**WHAT TO PRODUCE:** Here are some records. Copy each one exactly.

──────── EXERCISE INPUTS

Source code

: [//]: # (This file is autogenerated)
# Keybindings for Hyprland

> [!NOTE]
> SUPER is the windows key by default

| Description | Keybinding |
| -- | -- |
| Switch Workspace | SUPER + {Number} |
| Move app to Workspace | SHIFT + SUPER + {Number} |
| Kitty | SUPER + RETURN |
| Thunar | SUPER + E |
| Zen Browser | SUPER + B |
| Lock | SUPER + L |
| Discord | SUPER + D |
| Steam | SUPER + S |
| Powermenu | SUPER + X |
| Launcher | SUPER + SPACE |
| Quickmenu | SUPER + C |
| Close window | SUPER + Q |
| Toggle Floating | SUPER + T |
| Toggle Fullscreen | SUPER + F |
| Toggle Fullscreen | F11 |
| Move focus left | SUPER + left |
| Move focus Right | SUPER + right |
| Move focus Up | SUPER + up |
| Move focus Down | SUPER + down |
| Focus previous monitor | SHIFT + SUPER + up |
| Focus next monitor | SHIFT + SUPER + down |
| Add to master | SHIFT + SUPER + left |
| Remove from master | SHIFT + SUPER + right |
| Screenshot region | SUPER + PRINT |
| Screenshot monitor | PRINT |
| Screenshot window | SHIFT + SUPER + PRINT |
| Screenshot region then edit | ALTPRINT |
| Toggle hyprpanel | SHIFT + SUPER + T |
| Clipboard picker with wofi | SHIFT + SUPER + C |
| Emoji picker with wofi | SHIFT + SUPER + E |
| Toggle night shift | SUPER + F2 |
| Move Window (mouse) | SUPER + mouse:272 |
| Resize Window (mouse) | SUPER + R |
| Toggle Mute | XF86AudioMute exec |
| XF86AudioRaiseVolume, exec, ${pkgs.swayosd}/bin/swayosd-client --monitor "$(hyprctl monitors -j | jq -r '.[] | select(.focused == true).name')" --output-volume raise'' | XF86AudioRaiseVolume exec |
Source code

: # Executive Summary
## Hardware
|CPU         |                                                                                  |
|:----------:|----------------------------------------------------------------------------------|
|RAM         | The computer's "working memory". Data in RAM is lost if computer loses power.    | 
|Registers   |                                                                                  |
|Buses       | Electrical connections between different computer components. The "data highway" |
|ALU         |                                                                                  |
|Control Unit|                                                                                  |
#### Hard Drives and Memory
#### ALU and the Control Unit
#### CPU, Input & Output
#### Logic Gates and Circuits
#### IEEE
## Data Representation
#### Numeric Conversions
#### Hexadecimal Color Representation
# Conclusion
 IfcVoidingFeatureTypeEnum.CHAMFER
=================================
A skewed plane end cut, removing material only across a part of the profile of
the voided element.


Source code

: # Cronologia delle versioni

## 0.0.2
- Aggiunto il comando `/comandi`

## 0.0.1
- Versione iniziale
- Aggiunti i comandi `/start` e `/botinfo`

────────────────

**SOLUTION:**
Source code

: [//]: # (This file is autogenerated)
# Keybindings for Hyprland

> [!NOTE]
> SUPER is the windows key by default

| Description | Keybinding |
| -- | -- |
| Switch Workspace | SUPER + {Number} |
| Move app to Workspace | SHIFT + SUPER + {Number} |
| Kitty | SUPER + RETURN |
| Thunar | SUPER + E |
| Zen Browser | SUPER + B |
| Lock | SUPER + L |
| Discord | SUPER + D |
| Steam | SUPER + S |
| Powermenu | SUPER + X |
| Launcher | SUPER + SPACE |
| Quickmenu | SUPER + C |
| Close window | SUPER + Q |
| Toggle Floating | SUPER + T |
| Toggle Fullscreen | SUPER + F |
| Toggle Fullscreen | F11 |
| Move focus left | SUPER + left |
| Move focus Right | SUPER + right |
| Move focus Up | SUPER + up |
| Move focus Down | SUPER + down |
| Focus previous monitor | SHIFT + SUPER + up |
| Focus next monitor | SHIFT + SUPER + down |
| Add to master | SHIFT + SUPER + left |
| Remove from master | SHIFT + SUPER + right |
| Screenshot region | SUPER + PRINT |
| Screenshot monitor | PRINT |
| Screenshot window | SHIFT + SUPER + PRINT |
| Screenshot region then edit | ALTPRINT |
| Toggle hyprpanel | SHIFT + SUPER + T |
| Clipboard picker with wofi | SHIFT + SUPER + C |
| Emoji picker with wofi | SHIFT + SUPER + E |
| Toggle night shift | SUPER + F2 |
| Move Window (mouse) | SUPER + mouse:272 |
| Resize Window (mouse) | SUPER + R |
| Toggle Mute | XF86AudioMute exec |
| XF86AudioRaiseVolume, exec, ${pkgs.swayosd}/bin/swayosd-client --monitor "$(hyprctl monitors -j | jq -r '.[] | select(.focused == true).name')" --output-volume raise'' | XF86AudioRaiseVolume exec |
Source code

: # Executive Summary
## Hardware
|CPU         |                                                                                  |
|:----------:|----------------------------------------------------------------------------------|
|RAM         | The computer's "working memory". Data in RAM is lost if computer loses power.    | 
|Registers   |                                                                                  |
|Buses       | Electrical connections between different computer components. The "data highway" |
|ALU         |                                                                                  |
|Control Unit|                                                                                  |
#### Hard Drives and Memory
#### ALU and the Control Unit
#### CPU, Input & Output
#### Logic Gates and Circuits
#### IEEE
## Data Representation
#### Numeric Conversions
#### Hexadecimal Color Representation
# Conclusion
 IfcVoidingFeatureTypeEnum.CHAMFER
=================================
A skewed plane end cut, removing material only across a part of the profile of
the voided element.


Source code

: # Cronologia delle versioni

## 0.0.2
- Aggiunto il comando `/comandi`

## 0.0.1
- Versione iniziale
- Aggiunti i comandi `/start` e `/botinfo`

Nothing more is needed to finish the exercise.